May 11, 2012
Jonathan D. Posner
Mechanical Engineering, Chemical Engineering
University of Washington, Seattle, WA, USA.
Locomotion of microorganisms is commonly observed in nature. Although microorganism locomotion is commonly attributed to mechanical deformation of solid appendages, Nobel Laureate Peter Mitchell (1956) proposed that an asymmetric ion flux on a bacterium's surface could generate electric fields that drive locomotion via self-electrophoresis. Recent advances in nanofabrication have enabled the engineering of synthetic analogues that swim due to asymmetric ion flux originally proposed by Mitchell. The development of these synthetic motors may represent a step towards the development of practical nanomachines, directed drug delivery, and autonomous microsystems.
We are investigating the fabrication, locomotion physics, and engineered functionality of bimetallic synthetic nanomotors that harvest chemical energy from their local environment and convert it to useful work, analogous to their biological counterparts. Bimetallic nanorods can autonomously propel themselves at a hundred body lengths per second through aqueous solutions through electrochemical decomposition of hydrogen peroxide.
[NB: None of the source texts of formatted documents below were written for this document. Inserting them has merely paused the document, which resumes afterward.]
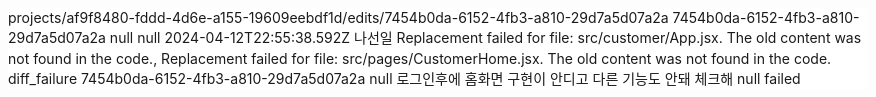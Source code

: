 projects/af9f8480-fddd-4d6e-a155-19609eebdf1d/edits/7454b0da-6152-4fb3-a810-29d7a5d07a2a	7454b0da-6152-4fb3-a810-29d7a5d07a2a	null	null	2024-04-12T22:55:38.592Z	나선일	Replacement failed for file: src/customer/App.jsx. The old content was not found in the code., Replacement failed for file: src/pages/CustomerHome.jsx. The old content was not found in the code.	diff_failure	7454b0da-6152-4fb3-a810-29d7a5d07a2a	null	로그인후에 홈화면 구현이 안디고 다른 기능도 안돼 체크해 	null	failed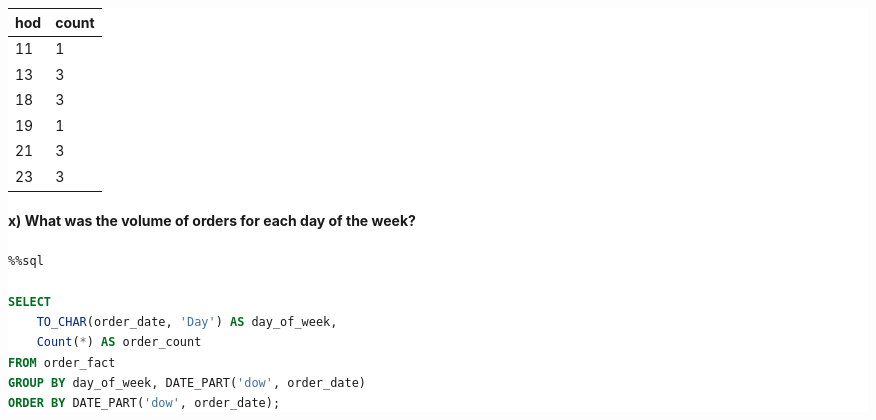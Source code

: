 



<table>
    <thead>
        <tr>
            <th>hod</th>
            <th>count</th>
        </tr>
    </thead>
    <tbody>
        <tr>
            <td>11</td>
            <td>1</td>
        </tr>
        <tr>
            <td>13</td>
            <td>3</td>
        </tr>
        <tr>
            <td>18</td>
            <td>3</td>
        </tr>
        <tr>
            <td>19</td>
            <td>1</td>
        </tr>
        <tr>
            <td>21</td>
            <td>3</td>
        </tr>
        <tr>
            <td>23</td>
            <td>3</td>
        </tr>
    </tbody>
</table>



#### x) What was the volume of orders for each day of the week?


```sql
%%sql

SELECT 
    TO_CHAR(order_date, 'Day') AS day_of_week,
    Count(*) AS order_count
FROM order_fact
GROUP BY day_of_week, DATE_PART('dow', order_date)
ORDER BY DATE_PART('dow', order_date);
```
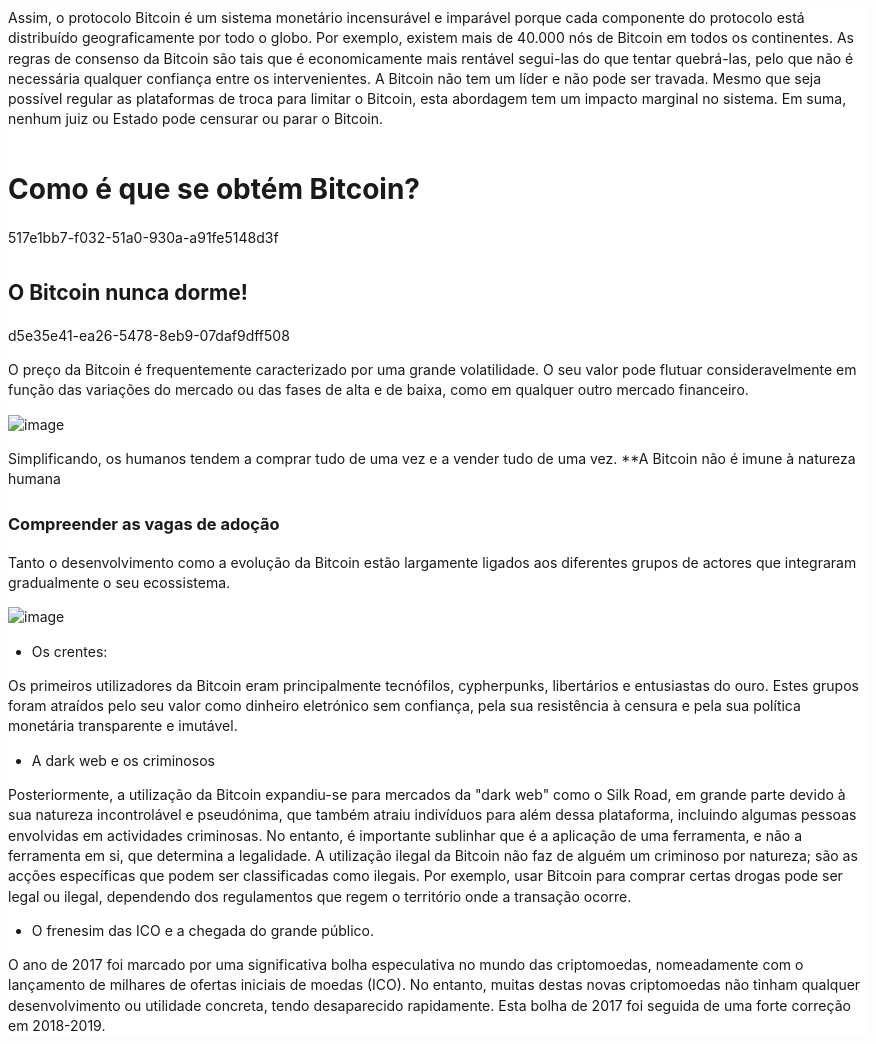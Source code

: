Assim, o protocolo Bitcoin é um sistema monetário incensurável e imparável porque cada componente do protocolo está distribuído geograficamente por todo o globo. Por exemplo, existem mais de 40.000 nós de Bitcoin em todos os continentes. As regras de consenso da Bitcoin são tais que é economicamente mais rentável segui-las do que tentar quebrá-las, pelo que não é necessária qualquer confiança entre os intervenientes. A Bitcoin não tem um líder e não pode ser travada. Mesmo que seja possível regular as plataformas de troca para limitar o Bitcoin, esta abordagem tem um impacto marginal no sistema. Em suma, nenhum juiz ou Estado pode censurar ou parar o Bitcoin.

# Como é que se obtém Bitcoin?

<partId>517e1bb7-f032-51a0-930a-a91fe5148d3f</partId>

## O Bitcoin nunca dorme!

<chapterId>d5e35e41-ea26-5478-8eb9-07daf9dff508</chapterId>

O preço da Bitcoin é frequentemente caracterizado por uma grande volatilidade. O seu valor pode flutuar consideravelmente em função das variações do mercado ou das fases de alta e de baixa, como em qualquer outro mercado financeiro.

![image](assets/en/67.webp)

Simplificando, os humanos tendem a comprar tudo de uma vez e a vender tudo de uma vez. \*\*A Bitcoin não é imune à natureza humana

### Compreender as vagas de adoção

Tanto o desenvolvimento como a evolução da Bitcoin estão largamente ligados aos diferentes grupos de actores que integraram gradualmente o seu ecossistema.

![image](assets/en/68.webp)

- Os crentes:

Os primeiros utilizadores da Bitcoin eram principalmente tecnófilos, cypherpunks, libertários e entusiastas do ouro. Estes grupos foram atraídos pelo seu valor como dinheiro eletrónico sem confiança, pela sua resistência à censura e pela sua política monetária transparente e imutável.

- A dark web e os criminosos

Posteriormente, a utilização da Bitcoin expandiu-se para mercados da "dark web" como o Silk Road, em grande parte devido à sua natureza incontrolável e pseudónima, que também atraiu indivíduos para além dessa plataforma, incluindo algumas pessoas envolvidas em actividades criminosas. No entanto, é importante sublinhar que é a aplicação de uma ferramenta, e não a ferramenta em si, que determina a legalidade. A utilização ilegal da Bitcoin não faz de alguém um criminoso por natureza; são as acções específicas que podem ser classificadas como ilegais. Por exemplo, usar Bitcoin para comprar certas drogas pode ser legal ou ilegal, dependendo dos regulamentos que regem o território onde a transação ocorre.

- O frenesim das ICO e a chegada do grande público.

O ano de 2017 foi marcado por uma significativa bolha especulativa no mundo das criptomoedas, nomeadamente com o lançamento de milhares de ofertas iniciais de moedas (ICO). No entanto, muitas destas novas criptomoedas não tinham qualquer desenvolvimento ou utilidade concreta, tendo desaparecido rapidamente. Esta bolha de 2017 foi seguida de uma forte correção em 2018-2019.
These swimming motors (i) can be controlled using magnetic and chemical fields; (ii) can load, transport, and release colloidal cargo; and (iii) exhibit chemokinesis, a collective dynamic behavior similar to biological chemotaxis. Scaling analyses and computational simulations show that locomotion results from electrical body forces, which are generated by a coupling of an asymmetric dipolar charge density distribution and the electric field it generates.